◆ YOUR GOAL
Go to the line holding "Die Profilierung orientiert" in the entries below and write out exactly every line down to and including the line holding "### Profile zu".

◆ TASK INPUT
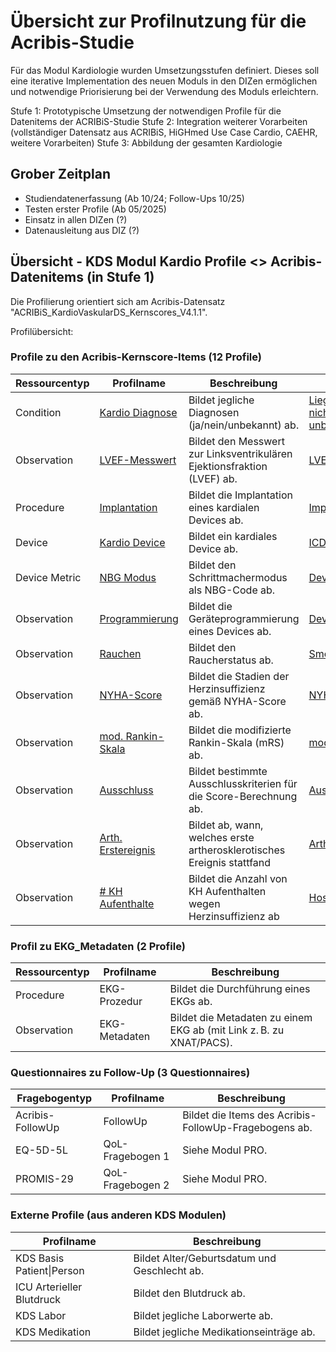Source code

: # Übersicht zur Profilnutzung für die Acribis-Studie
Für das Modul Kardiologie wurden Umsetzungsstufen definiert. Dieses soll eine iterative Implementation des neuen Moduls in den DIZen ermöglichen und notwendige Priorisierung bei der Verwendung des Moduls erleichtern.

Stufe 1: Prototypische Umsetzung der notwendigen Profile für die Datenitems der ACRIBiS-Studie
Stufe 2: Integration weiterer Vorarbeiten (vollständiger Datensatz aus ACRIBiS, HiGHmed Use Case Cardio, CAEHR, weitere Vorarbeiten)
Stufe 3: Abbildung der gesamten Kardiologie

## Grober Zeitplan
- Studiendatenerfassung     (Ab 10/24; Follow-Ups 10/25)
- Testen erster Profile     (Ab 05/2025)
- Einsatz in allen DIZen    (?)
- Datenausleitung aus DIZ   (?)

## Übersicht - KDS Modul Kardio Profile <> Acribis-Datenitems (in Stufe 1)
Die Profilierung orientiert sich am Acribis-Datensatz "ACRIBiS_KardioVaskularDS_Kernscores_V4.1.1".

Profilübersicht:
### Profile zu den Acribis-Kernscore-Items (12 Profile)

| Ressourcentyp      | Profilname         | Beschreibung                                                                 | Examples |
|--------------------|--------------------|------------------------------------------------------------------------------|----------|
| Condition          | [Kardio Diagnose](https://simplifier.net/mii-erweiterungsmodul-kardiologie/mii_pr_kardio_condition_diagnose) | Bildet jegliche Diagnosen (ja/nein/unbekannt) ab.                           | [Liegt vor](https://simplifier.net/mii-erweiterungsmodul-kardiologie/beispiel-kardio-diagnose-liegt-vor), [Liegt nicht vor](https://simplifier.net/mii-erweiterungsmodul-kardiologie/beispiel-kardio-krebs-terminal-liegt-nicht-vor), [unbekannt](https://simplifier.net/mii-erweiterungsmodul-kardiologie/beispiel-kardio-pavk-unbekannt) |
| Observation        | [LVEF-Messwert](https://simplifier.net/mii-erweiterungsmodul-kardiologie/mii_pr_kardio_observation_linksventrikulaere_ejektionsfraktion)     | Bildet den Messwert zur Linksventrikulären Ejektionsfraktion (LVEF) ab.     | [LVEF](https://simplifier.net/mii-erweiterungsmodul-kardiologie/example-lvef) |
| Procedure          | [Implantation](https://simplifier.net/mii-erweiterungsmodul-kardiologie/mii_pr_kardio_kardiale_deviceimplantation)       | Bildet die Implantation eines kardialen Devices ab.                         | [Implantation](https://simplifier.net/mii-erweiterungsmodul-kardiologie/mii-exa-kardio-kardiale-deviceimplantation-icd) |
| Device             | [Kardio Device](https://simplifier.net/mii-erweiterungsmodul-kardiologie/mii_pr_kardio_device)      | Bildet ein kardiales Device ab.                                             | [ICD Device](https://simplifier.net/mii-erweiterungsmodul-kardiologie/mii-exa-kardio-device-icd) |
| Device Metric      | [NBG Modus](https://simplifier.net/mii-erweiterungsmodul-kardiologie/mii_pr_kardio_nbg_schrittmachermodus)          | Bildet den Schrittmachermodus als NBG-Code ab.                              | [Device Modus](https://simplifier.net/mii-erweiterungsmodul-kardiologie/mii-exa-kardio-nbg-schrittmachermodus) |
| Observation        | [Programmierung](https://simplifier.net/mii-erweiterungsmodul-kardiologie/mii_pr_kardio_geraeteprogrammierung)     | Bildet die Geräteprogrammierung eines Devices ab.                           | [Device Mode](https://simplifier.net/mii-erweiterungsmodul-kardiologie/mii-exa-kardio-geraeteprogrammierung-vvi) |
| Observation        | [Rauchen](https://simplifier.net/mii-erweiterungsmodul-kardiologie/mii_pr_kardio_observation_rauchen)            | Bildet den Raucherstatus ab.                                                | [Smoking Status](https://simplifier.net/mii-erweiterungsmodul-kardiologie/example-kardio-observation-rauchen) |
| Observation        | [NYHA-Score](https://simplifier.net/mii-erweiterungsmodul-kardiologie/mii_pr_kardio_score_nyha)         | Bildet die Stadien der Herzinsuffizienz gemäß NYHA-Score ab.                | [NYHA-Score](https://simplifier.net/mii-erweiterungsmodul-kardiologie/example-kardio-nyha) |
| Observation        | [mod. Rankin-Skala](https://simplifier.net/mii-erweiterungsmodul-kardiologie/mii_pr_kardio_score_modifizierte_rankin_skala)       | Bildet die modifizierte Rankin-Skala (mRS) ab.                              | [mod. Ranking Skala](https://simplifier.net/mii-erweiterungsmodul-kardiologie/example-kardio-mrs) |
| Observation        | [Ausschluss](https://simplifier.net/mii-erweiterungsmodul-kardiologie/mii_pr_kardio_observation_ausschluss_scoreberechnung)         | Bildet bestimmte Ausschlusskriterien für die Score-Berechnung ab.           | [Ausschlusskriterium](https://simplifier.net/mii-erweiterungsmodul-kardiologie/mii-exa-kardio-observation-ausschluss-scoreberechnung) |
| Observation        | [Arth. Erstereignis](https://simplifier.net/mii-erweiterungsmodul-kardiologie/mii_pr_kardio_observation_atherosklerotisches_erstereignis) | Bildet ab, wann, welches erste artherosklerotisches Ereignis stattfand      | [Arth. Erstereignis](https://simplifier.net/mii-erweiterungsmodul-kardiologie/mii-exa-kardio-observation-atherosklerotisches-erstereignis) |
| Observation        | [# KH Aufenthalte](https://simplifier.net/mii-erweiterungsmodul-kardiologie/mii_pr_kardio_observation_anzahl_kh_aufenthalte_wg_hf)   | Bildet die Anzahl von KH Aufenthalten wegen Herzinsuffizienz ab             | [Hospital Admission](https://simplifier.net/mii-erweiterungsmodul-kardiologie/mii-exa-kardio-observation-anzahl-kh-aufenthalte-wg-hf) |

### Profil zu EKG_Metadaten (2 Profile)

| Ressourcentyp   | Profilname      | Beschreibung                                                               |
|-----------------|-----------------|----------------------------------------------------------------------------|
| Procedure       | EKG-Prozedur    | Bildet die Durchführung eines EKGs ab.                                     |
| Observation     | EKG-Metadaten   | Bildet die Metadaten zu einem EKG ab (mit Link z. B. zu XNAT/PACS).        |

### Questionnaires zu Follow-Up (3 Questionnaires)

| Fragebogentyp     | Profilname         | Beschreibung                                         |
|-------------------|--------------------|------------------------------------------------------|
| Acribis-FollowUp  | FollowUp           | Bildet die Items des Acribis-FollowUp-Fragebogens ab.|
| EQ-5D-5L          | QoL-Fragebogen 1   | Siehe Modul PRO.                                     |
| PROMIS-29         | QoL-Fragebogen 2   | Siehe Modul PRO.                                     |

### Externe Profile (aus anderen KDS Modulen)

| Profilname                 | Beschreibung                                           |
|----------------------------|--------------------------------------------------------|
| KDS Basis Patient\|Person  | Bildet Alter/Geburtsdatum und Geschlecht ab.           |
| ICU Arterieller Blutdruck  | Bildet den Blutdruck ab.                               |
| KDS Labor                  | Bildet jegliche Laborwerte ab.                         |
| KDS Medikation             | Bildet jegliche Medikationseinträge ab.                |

---

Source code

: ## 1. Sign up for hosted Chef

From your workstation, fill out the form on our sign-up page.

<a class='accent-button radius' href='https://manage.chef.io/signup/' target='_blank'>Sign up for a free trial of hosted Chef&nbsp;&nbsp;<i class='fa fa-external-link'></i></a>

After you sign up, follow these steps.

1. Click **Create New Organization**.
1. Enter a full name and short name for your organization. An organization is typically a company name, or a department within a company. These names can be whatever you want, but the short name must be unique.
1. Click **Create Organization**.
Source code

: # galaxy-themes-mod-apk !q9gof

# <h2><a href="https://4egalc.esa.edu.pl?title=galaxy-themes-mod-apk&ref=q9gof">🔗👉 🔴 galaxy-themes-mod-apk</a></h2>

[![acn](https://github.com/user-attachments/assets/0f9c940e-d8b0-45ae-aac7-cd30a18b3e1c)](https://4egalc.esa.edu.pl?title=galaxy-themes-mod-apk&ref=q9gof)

...

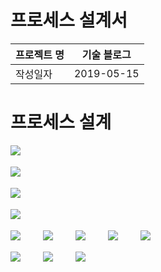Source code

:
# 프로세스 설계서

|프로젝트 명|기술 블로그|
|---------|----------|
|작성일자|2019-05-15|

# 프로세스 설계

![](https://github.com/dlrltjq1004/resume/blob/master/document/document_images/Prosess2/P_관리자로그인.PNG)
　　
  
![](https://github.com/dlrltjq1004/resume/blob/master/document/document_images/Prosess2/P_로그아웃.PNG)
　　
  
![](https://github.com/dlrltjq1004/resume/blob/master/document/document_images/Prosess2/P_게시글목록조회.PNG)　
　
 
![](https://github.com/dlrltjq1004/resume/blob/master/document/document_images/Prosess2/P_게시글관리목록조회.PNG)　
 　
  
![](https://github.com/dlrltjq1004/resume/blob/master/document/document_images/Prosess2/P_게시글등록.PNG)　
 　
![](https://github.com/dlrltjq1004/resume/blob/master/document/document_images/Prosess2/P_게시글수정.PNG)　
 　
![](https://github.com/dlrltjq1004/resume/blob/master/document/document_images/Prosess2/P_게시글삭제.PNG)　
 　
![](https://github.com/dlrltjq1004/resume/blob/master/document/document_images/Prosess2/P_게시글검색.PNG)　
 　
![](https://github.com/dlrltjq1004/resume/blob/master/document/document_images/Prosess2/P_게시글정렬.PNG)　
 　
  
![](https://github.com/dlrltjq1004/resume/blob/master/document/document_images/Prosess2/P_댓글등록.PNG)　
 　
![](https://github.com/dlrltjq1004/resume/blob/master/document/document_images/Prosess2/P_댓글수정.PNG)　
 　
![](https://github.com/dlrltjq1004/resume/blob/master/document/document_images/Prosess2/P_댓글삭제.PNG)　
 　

◆ SOLUTION FOR THIS PROBLEM
Die Profilierung orientiert sich am Acribis-Datensatz "ACRIBiS_KardioVaskularDS_Kernscores_V4.1.1".

Profilübersicht:
### Profile zu den Acribis-Kernscore-Items (12 Profile)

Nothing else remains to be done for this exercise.